AIM OF THE EXERCISE:
Apart from the pictures, write out the records that follow exactly.

BEGIN EXTRACTED INFORMATION

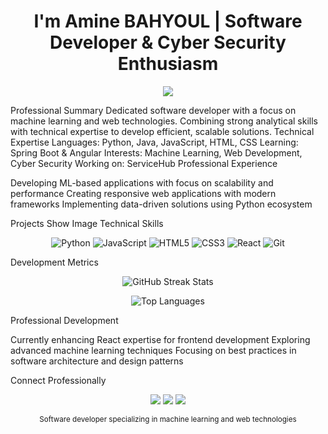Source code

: <h1 align="center">I'm Amine BAHYOUL | Software Developer & Cyber Security Enthusiasm</h1>
<p align="center">
  <img src="https://github-readme-stats.vercel.app/api?username=BhlHk&show_icons=true&theme=default&hide_border=true&include_all_commits=true&count_private=true" />
</p>

Professional Summary
Dedicated software developer with a focus on machine learning and web technologies. Combining strong analytical skills with technical expertise to develop efficient, scalable solutions.
Technical Expertise
Languages:    Python, Java, JavaScript, HTML, CSS
Learning:     Spring Boot & Angular
Interests:    Machine Learning, Web Development, Cyber Security
Working on:   ServiceHub
Professional Experience

Developing ML-based applications with focus on scalability and performance
Creating responsive web applications with modern frameworks
Implementing data-driven solutions using Python ecosystem

Projects
Show Image
Technical Skills
<p align="center">
  <img src="https://img.shields.io/badge/python-3670A0?style=flat-square&logo=python&logoColor=white" alt="Python"/>
  <img src="https://img.shields.io/badge/javascript-%23323330?style=flat-square&logo=javascript&logoColor=white" alt="JavaScript"/>
  <img src="https://img.shields.io/badge/html5-%23E34F26?style=flat-square&logo=html5&logoColor=white" alt="HTML5"/>
  <img src="https://img.shields.io/badge/css3-%231572B6?style=flat-square&logo=css3&logoColor=white" alt="CSS3"/>
  <img src="https://img.shields.io/badge/react-%2320232a?style=flat-square&logo=react&logoColor=white" alt="React"/>
  <img src="https://img.shields.io/badge/git-%23F05033?style=flat-square&logo=git&logoColor=white" alt="Git"/>
</p>
Development Metrics
<p align="center">
  <img src="https://github-readme-streak-stats.herokuapp.com/?user=BhlHk&theme=default&hide_border=true" alt="GitHub Streak Stats"/>
</p>
<p align="center">
  <img src="https://github-readme-stats.vercel.app/api/top-langs/?username=BhlHk&theme=default&hide_border=true&include_all_commits=true&count_private=true&layout=compact" alt="Top Languages"/>
</p>
Professional Development

Currently enhancing React expertise for frontend development
Exploring advanced machine learning techniques
Focusing on best practices in software architecture and design patterns

Connect Professionally
<p align="center">
  <a href="https://github.com/BhlHk"><img src="https://img.shields.io/badge/GitHub-%23121011?style=flat-square&logo=github&logoColor=white"/></a>
  <a href="mailto:bahyoul.amine@gmail.com"><img src="https://img.shields.io/badge/Email-D14836?style=flat-square&logo=gmail&logoColor=white"/></a>
  <a href="linkedin.com/in/aminebahyoul"><img src="https://img.shields.io/badge/LinkedIn-0077B5?style=flat-square&logo=linkedin&logoColor=white"/></a>
</p>

<p align="center">
  <sub>Software developer specializing in machine learning and web technologies</sub>
</p>
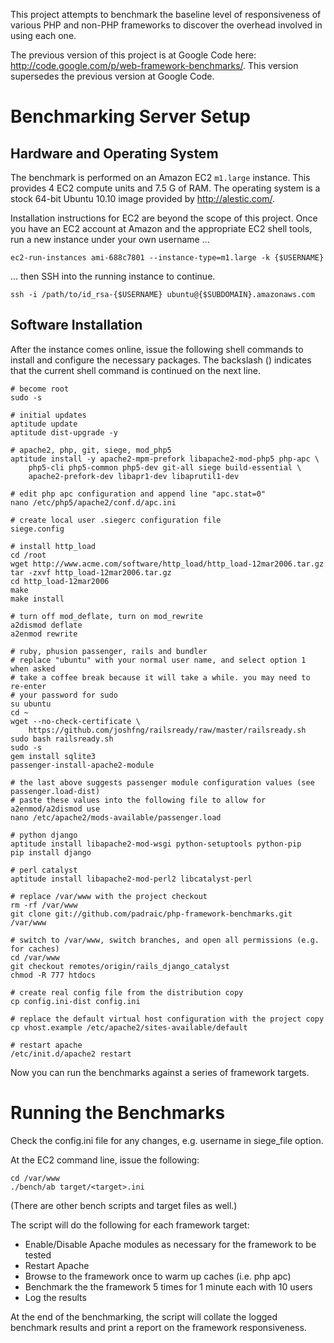 This project attempts to benchmark the baseline level of responsiveness of various PHP and non-PHP frameworks to discover the overhead involved in using each one.

The previous version of this project is at Google Code here: <http://code.google.com/p/web-framework-benchmarks/>. This version supersedes the previous version at Google Code.


Benchmarking Server Setup
=========================

Hardware and Operating System
-----------------------------

The benchmark is performed on an Amazon EC2 `m1.large` instance. This provides 4 EC2 compute units and 7.5 G of RAM.  The operating system is a stock 64-bit Ubuntu 10.10 image provided by <http://alestic.com/>.

Installation instructions for EC2 are beyond the scope of this project. Once you have an EC2 account at Amazon and the appropriate EC2 shell tools, run a new instance under your own username ...

    ec2-run-instances ami-688c7801 --instance-type=m1.large -k {$USERNAME}

... then SSH into the running instance to continue.

    ssh -i /path/to/id_rsa-{$USERNAME} ubuntu@{$SUBDOMAIN}.amazonaws.com


Software Installation
---------------------

After the instance comes online, issue the following shell commands to install and configure the necessary packages. The backslash (\) indicates that the current shell command is continued on the next line.

    # become root
    sudo -s

    # initial updates
    aptitude update
    aptitude dist-upgrade -y

    # apache2, php, git, siege, mod_php5
    aptitude install -y apache2-mpm-prefork libapache2-mod-php5 php-apc \
        php5-cli php5-common php5-dev git-all siege build-essential \
        apache2-prefork-dev libapr1-dev libaprutil1-dev

    # edit php apc configuration and append line "apc.stat=0"
    nano /etc/php5/apache2/conf.d/apc.ini

    # create local user .siegerc configuration file
    siege.config

    # install http_load
    cd /root
    wget http://www.acme.com/software/http_load/http_load-12mar2006.tar.gz
    tar -zxvf http_load-12mar2006.tar.gz
    cd http_load-12mar2006
    make
    make install

    # turn off mod_deflate, turn on mod_rewrite
    a2dismod deflate
    a2enmod rewrite

    # ruby, phusion passenger, rails and bundler
    # replace "ubuntu" with your normal user name, and select option 1 when asked
    # take a coffee break because it will take a while. you may need to re-enter
    # your password for sudo
    su ubuntu
    cd ~
    wget --no-check-certificate \
        https://github.com/joshfng/railsready/raw/master/railsready.sh
    sudo bash railsready.sh
    sudo -s
    gem install sqlite3
    passenger-install-apache2-module

    # the last above suggests passenger module configuration values (see passenger.load-dist)
    # paste these values into the following file to allow for a2enmod/a2dismod use
    nano /etc/apache2/mods-available/passenger.load

    # python django
    aptitude install libapache2-mod-wsgi python-setuptools python-pip
    pip install django

    # perl catalyst
    aptitude install libapache2-mod-perl2 libcatalyst-perl

    # replace /var/www with the project checkout
    rm -rf /var/www
    git clone git://github.com/padraic/php-framework-benchmarks.git /var/www

    # switch to /var/www, switch branches, and open all permissions (e.g. for caches)
    cd /var/www
    git checkout remotes/origin/rails_django_catalyst
    chmod -R 777 htdocs

    # create real config file from the distribution copy
    cp config.ini-dist config.ini

    # replace the default virtual host configuration with the project copy
    cp vhost.example /etc/apache2/sites-available/default

    # restart apache
    /etc/init.d/apache2 restart

Now you can run the benchmarks against a series of framework targets.


Running the Benchmarks
======================

Check the config.ini file for any changes, e.g. username in siege_file option.

At the EC2 command line, issue the following:

    cd /var/www
    ./bench/ab target/<target>.ini

(There are other bench scripts and target files as well.)

The script will do the following for each framework target:

- Enable/Disable Apache modules as necessary for the framework to be tested
- Restart Apache
- Browse to the framework once to warm up caches (i.e. php apc)
- Benchmark the the framework 5 times for 1 minute each with 10 users
- Log the results

At the end of the benchmarking, the script will collate the logged benchmark results and print a report on the framework responsiveness.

END EXTRACTED INFORMATION

WRITTEN RESPONSE:
Source code

: <h1 align="center">I'm Amine BAHYOUL | Software Developer & Cyber Security Enthusiasm</h1>
<p align="center">
  <img src="https://github-readme-stats.vercel.app/api?username=BhlHk&show_icons=true&theme=default&hide_border=true&include_all_commits=true&count_private=true" />
</p>

Professional Summary
Dedicated software developer with a focus on machine learning and web technologies. Combining strong analytical skills with technical expertise to develop efficient, scalable solutions.
Technical Expertise
Languages:    Python, Java, JavaScript, HTML, CSS
Learning:     Spring Boot & Angular
Interests:    Machine Learning, Web Development, Cyber Security
Working on:   ServiceHub
Professional Experience

Developing ML-based applications with focus on scalability and performance
Creating responsive web applications with modern frameworks
Implementing data-driven solutions using Python ecosystem

Projects
Show Image
Technical Skills
<p align="center">
  <img src="https://img.shields.io/badge/python-3670A0?style=flat-square&logo=python&logoColor=white" alt="Python"/>
  <img src="https://img.shields.io/badge/javascript-%23323330?style=flat-square&logo=javascript&logoColor=white" alt="JavaScript"/>
  <img src="https://img.shields.io/badge/html5-%23E34F26?style=flat-square&logo=html5&logoColor=white" alt="HTML5"/>
  <img src="https://img.shields.io/badge/css3-%231572B6?style=flat-square&logo=css3&logoColor=white" alt="CSS3"/>
  <img src="https://img.shields.io/badge/react-%2320232a?style=flat-square&logo=react&logoColor=white" alt="React"/>
  <img src="https://img.shields.io/badge/git-%23F05033?style=flat-square&logo=git&logoColor=white" alt="Git"/>
</p>
Development Metrics
<p align="center">
  <img src="https://github-readme-streak-stats.herokuapp.com/?user=BhlHk&theme=default&hide_border=true" alt="GitHub Streak Stats"/>
</p>
<p align="center">
  <img src="https://github-readme-stats.vercel.app/api/top-langs/?username=BhlHk&theme=default&hide_border=true&include_all_commits=true&count_private=true&layout=compact" alt="Top Languages"/>
</p>
Professional Development

Currently enhancing React expertise for frontend development
Exploring advanced machine learning techniques
Focusing on best practices in software architecture and design patterns

Connect Professionally
<p align="center">
  <a href="https://github.com/BhlHk"><img src="https://img.shields.io/badge/GitHub-%23121011?style=flat-square&logo=github&logoColor=white"/></a>
  <a href="mailto:bahyoul.amine@gmail.com"><img src="https://img.shields.io/badge/Email-D14836?style=flat-square&logo=gmail&logoColor=white"/></a>
  <a href="linkedin.com/in/aminebahyoul"><img src="https://img.shields.io/badge/LinkedIn-0077B5?style=flat-square&logo=linkedin&logoColor=white"/></a>
</p>

<p align="center">
  <sub>Software developer specializing in machine learning and web technologies</sub>
</p>
 This project attempts to benchmark the baseline level of responsiveness of various PHP and non-PHP frameworks to discover the overhead involved in using each one.

The previous version of this project is at Google Code here: <http://code.google.com/p/web-framework-benchmarks/>. This version supersedes the previous version at Google Code.


Benchmarking Server Setup
=========================

Hardware and Operating System
-----------------------------

The benchmark is performed on an Amazon EC2 `m1.large` instance. This provides 4 EC2 compute units and 7.5 G of RAM.  The operating system is a stock 64-bit Ubuntu 10.10 image provided by <http://alestic.com/>.

Installation instructions for EC2 are beyond the scope of this project. Once you have an EC2 account at Amazon and the appropriate EC2 shell tools, run a new instance under your own username ...

    ec2-run-instances ami-688c7801 --instance-type=m1.large -k {$USERNAME}

... then SSH into the running instance to continue.

    ssh -i /path/to/id_rsa-{$USERNAME} ubuntu@{$SUBDOMAIN}.amazonaws.com


Software Installation
---------------------

After the instance comes online, issue the following shell commands to install and configure the necessary packages. The backslash (\) indicates that the current shell command is continued on the next line.

    # become root
    sudo -s

    # initial updates
    aptitude update
    aptitude dist-upgrade -y

    # apache2, php, git, siege, mod_php5
    aptitude install -y apache2-mpm-prefork libapache2-mod-php5 php-apc \
        php5-cli php5-common php5-dev git-all siege build-essential \
        apache2-prefork-dev libapr1-dev libaprutil1-dev

    # edit php apc configuration and append line "apc.stat=0"
    nano /etc/php5/apache2/conf.d/apc.ini

    # create local user .siegerc configuration file
    siege.config

    # install http_load
    cd /root
    wget http://www.acme.com/software/http_load/http_load-12mar2006.tar.gz
    tar -zxvf http_load-12mar2006.tar.gz
    cd http_load-12mar2006
    make
    make install

    # turn off mod_deflate, turn on mod_rewrite
    a2dismod deflate
    a2enmod rewrite

    # ruby, phusion passenger, rails and bundler
    # replace "ubuntu" with your normal user name, and select option 1 when asked
    # take a coffee break because it will take a while. you may need to re-enter
    # your password for sudo
    su ubuntu
    cd ~
    wget --no-check-certificate \
        https://github.com/joshfng/railsready/raw/master/railsready.sh
    sudo bash railsready.sh
    sudo -s
    gem install sqlite3
    passenger-install-apache2-module

    # the last above suggests passenger module configuration values (see passenger.load-dist)
    # paste these values into the following file to allow for a2enmod/a2dismod use
    nano /etc/apache2/mods-available/passenger.load

    # python django
    aptitude install libapache2-mod-wsgi python-setuptools python-pip
    pip install django

    # perl catalyst
    aptitude install libapache2-mod-perl2 libcatalyst-perl

    # replace /var/www with the project checkout
    rm -rf /var/www
    git clone git://github.com/padraic/php-framework-benchmarks.git /var/www

    # switch to /var/www, switch branches, and open all permissions (e.g. for caches)
    cd /var/www
    git checkout remotes/origin/rails_django_catalyst
    chmod -R 777 htdocs

    # create real config file from the distribution copy
    cp config.ini-dist config.ini

    # replace the default virtual host configuration with the project copy
    cp vhost.example /etc/apache2/sites-available/default

    # restart apache
    /etc/init.d/apache2 restart

Now you can run the benchmarks against a series of framework targets.


Running the Benchmarks
======================

Check the config.ini file for any changes, e.g. username in siege_file option.

At the EC2 command line, issue the following:

    cd /var/www
    ./bench/ab target/<target>.ini

(There are other bench scripts and target files as well.)

The script will do the following for each framework target:

- Enable/Disable Apache modules as necessary for the framework to be tested
- Restart Apache
- Browse to the framework once to warm up caches (i.e. php apc)
- Benchmark the the framework 5 times for 1 minute each with 10 users
- Log the results

At the end of the benchmarking, the script will collate the logged benchmark results and print a report on the framework responsiveness.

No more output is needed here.